Non sono dell’idea che la nostra sia la Costituzione più bella del mondo. Mi pare un’affermazione smodata. Comunque c’è. E finché, seguendo le regole da essa stessa statuite, dopo 72 anni, non si riesce a cambiarla almeno nelle sue parti più anacronistiche e perenti dovrebbe rimanere per tutti i cittadini, a partire ovviamente dall’alto, istituzioni in prima linea, quasi come un patto matrimoniale: da rispettare nella buona e nella cattiva sorte. Non a intermittenza, con i noti opportunismi politici, giudiziari e mediatici di chi la esalta o la abbassa a seconda del proprio interesse personale o di fazione.  Ha ragione, perciò, Sabino Cassese a ricordare che nella scuola, asset strategico per il paese, si dovrebbe entrare solo per concorso (dal Corriere della Sera, 2 ottobre, “La scuola e i concorsi da fare”). Lo dispone l’articolo 97, comma 3 della Costituzione.

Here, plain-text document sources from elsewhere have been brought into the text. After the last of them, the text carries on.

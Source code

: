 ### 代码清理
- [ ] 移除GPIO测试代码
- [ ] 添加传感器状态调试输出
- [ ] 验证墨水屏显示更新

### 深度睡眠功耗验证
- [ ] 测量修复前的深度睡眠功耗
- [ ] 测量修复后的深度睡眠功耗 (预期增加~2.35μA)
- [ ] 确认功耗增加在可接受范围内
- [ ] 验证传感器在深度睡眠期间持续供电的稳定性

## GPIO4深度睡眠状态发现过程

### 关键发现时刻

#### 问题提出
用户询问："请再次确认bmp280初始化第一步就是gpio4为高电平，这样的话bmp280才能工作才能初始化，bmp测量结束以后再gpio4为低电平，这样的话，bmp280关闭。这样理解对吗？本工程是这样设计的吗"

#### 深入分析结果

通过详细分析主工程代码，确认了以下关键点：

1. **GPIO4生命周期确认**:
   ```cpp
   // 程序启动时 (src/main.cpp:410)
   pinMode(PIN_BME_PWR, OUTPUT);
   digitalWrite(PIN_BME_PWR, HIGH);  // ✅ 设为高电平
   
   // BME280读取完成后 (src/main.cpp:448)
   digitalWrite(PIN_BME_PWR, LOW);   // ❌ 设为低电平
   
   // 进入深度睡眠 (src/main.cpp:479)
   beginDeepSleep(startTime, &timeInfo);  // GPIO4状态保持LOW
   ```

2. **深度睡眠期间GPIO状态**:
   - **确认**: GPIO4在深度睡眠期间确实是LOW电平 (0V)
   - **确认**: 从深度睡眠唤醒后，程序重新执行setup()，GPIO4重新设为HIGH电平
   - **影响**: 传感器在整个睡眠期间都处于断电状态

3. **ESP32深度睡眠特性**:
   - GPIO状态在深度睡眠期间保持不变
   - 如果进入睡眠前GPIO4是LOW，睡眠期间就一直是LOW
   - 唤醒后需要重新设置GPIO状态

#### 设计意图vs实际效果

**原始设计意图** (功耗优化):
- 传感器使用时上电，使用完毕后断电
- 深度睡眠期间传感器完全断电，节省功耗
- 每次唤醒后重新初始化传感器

Il problema non è, dunque, mettere in discussione questa disposizione generale. E non solo perché, in questi mesi, abbiamo visto violati e compressi, nella complicità e nell’incredibile appeasement di mass media e intellettuali, principi e prerogative costituzionali ben più sostanziali e dirimenti di questa. Ma proprio per la ragione opposta: perché servirebbe applicarla con maggiore efficienza e soprattutto con maggiore efficacia non solo nella scuola ma in tutti i campi della PA (ad esempio, siamo sicuri che i vincitori dell’ultimo concorso in magistratura noti per avere usato, nelle prove scritte, una lingua che fa a pugni con quella italiana siano poi capaci di giudicare bene?).
La necessità dei concorsi rivendicata dal prof. Cassese, tuttavia, cozza con almeno tre grossi elefanti nella stanza, che nessuno, purtroppo, ha voluto vedere per cercare di farli uscire.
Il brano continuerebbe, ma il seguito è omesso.